Nevertheless, Tomek remains confident that Switzerland's tougher stance will soon wipe out the cat-fur market altogether. Even before the ban went into effect this year, she says the number of fur vendors she uncovered had already declined by half. Now that the law has been bolstered with severe financial penalties, she hopes that it will eventually dwindle to zero.
"People have continued to violate the law, but it will come to an end."
"People have continued to violate the law," admits Luc Barthassat, a legislator with the Christian Democratic People's Party and an early supporter of the 2008 ban. "But I think that with these new penalties it will soon come to an end.

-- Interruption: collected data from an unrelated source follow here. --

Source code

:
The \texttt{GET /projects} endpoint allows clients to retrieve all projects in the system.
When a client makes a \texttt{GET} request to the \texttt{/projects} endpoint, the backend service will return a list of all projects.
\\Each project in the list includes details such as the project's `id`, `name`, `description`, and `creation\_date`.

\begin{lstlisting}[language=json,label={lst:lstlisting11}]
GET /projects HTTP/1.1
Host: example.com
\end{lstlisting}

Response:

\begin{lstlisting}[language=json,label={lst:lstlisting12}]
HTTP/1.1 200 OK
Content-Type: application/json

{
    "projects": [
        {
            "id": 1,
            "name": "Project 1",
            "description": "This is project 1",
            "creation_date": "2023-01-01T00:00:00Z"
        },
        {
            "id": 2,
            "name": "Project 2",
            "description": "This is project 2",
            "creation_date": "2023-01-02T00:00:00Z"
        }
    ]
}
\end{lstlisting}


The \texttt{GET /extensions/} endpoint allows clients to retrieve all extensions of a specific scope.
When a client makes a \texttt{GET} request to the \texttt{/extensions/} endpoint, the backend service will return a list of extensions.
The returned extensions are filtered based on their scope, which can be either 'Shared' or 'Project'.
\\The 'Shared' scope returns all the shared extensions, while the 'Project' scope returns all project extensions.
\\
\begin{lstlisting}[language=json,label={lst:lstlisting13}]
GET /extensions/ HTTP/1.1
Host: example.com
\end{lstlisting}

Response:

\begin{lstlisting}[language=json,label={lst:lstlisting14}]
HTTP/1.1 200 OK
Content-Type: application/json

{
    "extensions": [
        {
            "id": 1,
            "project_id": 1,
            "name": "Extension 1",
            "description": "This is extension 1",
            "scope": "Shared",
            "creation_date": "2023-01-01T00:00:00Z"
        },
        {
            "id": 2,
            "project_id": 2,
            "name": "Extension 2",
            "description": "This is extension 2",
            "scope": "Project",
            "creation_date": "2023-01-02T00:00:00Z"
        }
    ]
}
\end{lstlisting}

We are entering the final stages."
Tomek and other activists are also emboldened by the Swiss Parliament’s recent decision to debate a proposed bill next week that would outlaw the killing of all cats, regardless of how far they stray from an owner's property. The motion, authored by Barthassat, will be discussed on June 19th in Bern. If passed, Tomek says it could make it even more difficult for underground tanners to obtain their pelts, while saving cats from the fate that befell Gipsy.
Walery isn't quite as optimistic. He acknowledges that it's a "positive sign" that politicians are at least discussing a ban on cat killing, but thinks that it may prove difficult to enforce.
"The hunters will probably find a way around it, so I don’t expect it to have a huge impact," he says. "But it's certainly a small step in the right direction."